» Exercise aim: Scan the records below, and wherever a line has the word "Transitoria", pull it out.

--- Records for the task Enclosed Below ---

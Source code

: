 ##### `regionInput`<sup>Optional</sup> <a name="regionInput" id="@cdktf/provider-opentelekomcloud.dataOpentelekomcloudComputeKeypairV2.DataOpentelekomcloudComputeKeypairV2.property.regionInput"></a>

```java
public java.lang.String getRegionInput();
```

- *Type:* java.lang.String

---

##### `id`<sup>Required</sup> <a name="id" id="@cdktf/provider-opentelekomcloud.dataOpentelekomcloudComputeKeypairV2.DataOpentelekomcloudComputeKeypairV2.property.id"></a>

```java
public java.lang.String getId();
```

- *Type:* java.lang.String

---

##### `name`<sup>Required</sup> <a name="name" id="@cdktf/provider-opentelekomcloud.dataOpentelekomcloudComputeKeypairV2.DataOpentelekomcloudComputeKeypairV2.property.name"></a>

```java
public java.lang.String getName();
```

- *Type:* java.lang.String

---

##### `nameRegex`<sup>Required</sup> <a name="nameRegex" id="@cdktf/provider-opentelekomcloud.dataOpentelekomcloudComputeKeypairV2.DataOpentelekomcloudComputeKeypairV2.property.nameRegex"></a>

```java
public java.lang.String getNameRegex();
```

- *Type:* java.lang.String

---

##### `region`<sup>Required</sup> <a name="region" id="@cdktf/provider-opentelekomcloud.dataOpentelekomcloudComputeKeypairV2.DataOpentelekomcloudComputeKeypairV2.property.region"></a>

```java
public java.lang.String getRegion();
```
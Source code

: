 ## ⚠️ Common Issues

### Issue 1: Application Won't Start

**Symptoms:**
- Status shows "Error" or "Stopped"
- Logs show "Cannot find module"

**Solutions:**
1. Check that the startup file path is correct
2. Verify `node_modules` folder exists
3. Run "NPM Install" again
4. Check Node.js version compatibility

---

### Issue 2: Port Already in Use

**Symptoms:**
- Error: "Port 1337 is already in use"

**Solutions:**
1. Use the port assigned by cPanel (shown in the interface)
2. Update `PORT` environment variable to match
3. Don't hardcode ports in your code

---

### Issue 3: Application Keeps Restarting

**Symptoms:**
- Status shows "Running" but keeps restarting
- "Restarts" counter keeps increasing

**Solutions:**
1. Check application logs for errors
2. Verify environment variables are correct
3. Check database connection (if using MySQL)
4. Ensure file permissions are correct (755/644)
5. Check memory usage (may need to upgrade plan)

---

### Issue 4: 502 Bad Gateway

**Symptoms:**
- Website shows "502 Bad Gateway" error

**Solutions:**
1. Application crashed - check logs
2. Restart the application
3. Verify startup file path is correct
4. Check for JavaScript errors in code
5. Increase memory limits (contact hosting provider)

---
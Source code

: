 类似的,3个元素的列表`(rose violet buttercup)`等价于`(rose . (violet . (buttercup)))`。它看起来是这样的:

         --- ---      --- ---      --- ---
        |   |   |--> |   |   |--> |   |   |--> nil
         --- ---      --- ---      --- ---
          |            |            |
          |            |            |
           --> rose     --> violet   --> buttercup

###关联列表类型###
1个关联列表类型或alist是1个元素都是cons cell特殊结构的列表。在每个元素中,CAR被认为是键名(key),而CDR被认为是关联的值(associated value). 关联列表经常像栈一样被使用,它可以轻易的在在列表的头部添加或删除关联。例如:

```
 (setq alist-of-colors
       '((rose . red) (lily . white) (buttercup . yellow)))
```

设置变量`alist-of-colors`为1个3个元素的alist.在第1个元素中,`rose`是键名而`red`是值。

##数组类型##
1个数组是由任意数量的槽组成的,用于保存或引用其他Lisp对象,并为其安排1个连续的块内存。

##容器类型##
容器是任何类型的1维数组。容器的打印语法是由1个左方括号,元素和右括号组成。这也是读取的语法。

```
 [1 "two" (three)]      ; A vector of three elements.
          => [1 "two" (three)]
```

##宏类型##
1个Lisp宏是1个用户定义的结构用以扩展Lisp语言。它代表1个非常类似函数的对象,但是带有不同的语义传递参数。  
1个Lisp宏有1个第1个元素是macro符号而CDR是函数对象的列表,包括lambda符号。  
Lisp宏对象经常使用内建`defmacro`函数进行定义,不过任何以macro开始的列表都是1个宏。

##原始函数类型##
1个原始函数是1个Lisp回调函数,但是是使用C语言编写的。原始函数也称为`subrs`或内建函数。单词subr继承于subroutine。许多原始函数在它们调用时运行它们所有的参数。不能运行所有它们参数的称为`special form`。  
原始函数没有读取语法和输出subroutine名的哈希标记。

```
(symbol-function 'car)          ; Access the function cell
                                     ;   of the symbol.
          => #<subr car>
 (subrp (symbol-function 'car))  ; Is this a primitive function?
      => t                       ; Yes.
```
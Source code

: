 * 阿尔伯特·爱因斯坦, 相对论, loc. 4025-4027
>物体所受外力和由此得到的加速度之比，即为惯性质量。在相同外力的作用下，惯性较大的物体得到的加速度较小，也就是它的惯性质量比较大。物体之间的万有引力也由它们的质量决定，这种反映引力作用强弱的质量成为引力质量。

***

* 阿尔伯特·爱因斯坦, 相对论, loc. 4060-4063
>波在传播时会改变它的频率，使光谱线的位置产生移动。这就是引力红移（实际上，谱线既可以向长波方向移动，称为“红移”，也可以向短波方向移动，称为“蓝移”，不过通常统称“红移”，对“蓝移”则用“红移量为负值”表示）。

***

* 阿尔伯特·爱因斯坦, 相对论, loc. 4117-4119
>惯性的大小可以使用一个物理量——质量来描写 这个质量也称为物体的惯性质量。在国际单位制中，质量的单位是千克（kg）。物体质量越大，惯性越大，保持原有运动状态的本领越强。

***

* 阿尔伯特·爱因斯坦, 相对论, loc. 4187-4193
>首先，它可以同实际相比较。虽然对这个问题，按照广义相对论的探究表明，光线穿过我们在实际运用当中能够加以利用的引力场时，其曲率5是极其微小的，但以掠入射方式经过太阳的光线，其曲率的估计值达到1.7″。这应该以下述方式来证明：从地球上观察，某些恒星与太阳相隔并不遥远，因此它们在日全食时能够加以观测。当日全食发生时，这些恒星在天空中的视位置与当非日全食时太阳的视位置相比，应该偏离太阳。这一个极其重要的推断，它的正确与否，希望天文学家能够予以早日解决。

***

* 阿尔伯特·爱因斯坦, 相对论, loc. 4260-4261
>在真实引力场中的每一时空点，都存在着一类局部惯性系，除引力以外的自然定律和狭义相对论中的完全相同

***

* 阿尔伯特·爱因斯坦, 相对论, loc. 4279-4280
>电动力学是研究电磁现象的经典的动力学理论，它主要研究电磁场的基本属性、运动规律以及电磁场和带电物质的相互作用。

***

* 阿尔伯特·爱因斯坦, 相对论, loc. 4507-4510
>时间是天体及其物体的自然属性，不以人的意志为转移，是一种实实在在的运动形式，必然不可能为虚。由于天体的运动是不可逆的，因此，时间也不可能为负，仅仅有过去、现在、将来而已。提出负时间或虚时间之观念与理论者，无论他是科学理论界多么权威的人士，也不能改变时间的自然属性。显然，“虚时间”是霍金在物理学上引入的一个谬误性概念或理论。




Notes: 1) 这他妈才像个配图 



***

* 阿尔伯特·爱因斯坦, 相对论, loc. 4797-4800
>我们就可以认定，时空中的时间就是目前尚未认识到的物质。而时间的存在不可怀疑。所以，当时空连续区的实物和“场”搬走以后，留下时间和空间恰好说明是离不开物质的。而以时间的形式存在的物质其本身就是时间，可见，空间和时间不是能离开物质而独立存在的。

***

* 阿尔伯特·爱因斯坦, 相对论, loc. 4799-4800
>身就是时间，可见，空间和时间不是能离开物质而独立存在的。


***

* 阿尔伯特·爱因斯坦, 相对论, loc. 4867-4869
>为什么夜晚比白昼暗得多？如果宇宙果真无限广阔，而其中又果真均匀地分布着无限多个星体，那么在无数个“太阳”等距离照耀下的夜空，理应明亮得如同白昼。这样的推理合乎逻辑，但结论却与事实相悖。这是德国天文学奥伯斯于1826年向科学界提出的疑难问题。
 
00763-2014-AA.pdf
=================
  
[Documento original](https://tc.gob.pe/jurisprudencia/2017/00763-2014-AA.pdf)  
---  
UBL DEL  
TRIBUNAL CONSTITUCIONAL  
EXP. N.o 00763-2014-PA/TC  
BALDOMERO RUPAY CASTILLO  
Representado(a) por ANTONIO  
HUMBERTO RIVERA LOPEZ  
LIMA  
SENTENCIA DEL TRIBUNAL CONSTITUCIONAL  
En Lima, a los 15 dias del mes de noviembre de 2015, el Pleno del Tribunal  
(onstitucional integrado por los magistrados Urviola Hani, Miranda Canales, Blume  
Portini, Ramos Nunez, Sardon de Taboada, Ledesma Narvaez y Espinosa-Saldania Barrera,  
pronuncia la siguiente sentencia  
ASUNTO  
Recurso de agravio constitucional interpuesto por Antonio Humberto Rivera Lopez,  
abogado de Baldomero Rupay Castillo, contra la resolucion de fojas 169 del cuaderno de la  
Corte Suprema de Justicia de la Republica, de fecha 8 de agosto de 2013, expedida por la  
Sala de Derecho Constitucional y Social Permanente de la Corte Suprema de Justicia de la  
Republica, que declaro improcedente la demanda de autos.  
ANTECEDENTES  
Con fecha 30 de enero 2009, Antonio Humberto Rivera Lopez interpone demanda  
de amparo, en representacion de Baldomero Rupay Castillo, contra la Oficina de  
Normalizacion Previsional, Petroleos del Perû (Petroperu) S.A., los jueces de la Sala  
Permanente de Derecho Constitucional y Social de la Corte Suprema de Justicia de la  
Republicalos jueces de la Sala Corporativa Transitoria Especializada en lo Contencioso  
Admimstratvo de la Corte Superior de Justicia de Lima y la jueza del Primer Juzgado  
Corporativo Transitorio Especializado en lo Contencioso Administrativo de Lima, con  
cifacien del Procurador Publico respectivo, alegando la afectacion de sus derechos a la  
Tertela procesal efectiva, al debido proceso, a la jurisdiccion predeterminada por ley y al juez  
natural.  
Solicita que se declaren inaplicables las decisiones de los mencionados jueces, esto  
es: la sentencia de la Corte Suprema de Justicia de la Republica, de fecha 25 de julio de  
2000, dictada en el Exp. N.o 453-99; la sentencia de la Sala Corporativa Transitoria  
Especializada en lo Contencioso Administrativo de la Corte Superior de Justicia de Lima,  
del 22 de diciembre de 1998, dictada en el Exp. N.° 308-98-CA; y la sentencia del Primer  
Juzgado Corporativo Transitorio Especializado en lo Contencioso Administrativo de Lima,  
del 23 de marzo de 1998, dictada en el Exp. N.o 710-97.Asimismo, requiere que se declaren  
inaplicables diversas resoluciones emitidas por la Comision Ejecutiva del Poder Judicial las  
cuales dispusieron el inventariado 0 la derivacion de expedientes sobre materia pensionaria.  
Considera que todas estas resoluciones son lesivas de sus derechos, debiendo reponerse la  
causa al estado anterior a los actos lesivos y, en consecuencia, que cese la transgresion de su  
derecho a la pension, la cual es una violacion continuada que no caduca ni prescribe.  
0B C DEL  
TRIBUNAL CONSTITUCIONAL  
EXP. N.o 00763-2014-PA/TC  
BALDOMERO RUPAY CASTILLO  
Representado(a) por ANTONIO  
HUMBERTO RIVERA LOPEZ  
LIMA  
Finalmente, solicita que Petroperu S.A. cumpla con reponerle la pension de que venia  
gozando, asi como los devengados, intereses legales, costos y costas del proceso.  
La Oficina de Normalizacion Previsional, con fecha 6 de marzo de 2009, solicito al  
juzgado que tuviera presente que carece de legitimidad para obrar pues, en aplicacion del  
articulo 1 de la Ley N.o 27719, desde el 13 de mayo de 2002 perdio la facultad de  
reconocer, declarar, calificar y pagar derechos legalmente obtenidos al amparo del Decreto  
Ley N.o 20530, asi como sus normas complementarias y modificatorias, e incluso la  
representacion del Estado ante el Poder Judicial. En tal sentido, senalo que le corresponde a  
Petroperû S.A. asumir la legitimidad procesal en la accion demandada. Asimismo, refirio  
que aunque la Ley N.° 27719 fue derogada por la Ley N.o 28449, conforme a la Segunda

--- End of Enclosed Records for the task ---

» Task answer:
Republicalos jueces de la Sala Corporativa Transitoria Especializada en lo Contencioso  
2000, dictada en el Exp. N.o 453-99; la sentencia de la Sala Corporativa Transitoria  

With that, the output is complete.